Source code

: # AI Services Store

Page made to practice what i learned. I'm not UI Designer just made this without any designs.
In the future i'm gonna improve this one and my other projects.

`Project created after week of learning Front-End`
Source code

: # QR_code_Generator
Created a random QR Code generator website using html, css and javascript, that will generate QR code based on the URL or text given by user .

--

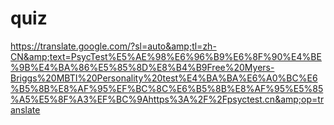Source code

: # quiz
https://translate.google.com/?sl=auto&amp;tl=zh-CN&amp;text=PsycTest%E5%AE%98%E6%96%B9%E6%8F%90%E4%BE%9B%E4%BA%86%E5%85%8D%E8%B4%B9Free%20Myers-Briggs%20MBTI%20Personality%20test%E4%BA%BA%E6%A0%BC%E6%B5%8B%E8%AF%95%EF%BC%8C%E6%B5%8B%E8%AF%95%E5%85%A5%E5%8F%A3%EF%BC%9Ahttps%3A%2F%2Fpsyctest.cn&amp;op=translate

- **Exercise prompt**:
Copy exactly the stretch of data above from the line with "AI Services Store" through the line with "Created a random", and omit all other lines.

- **Response**:
: # AI Services Store

Page made to practice what i learned. I'm not UI Designer just made this without any designs.
In the future i'm gonna improve this one and my other projects.

`Project created after week of learning Front-End`
Source code

: # QR_code_Generator
Created a random QR Code generator website using html, css and javascript, that will generate QR code based on the URL or text given by user .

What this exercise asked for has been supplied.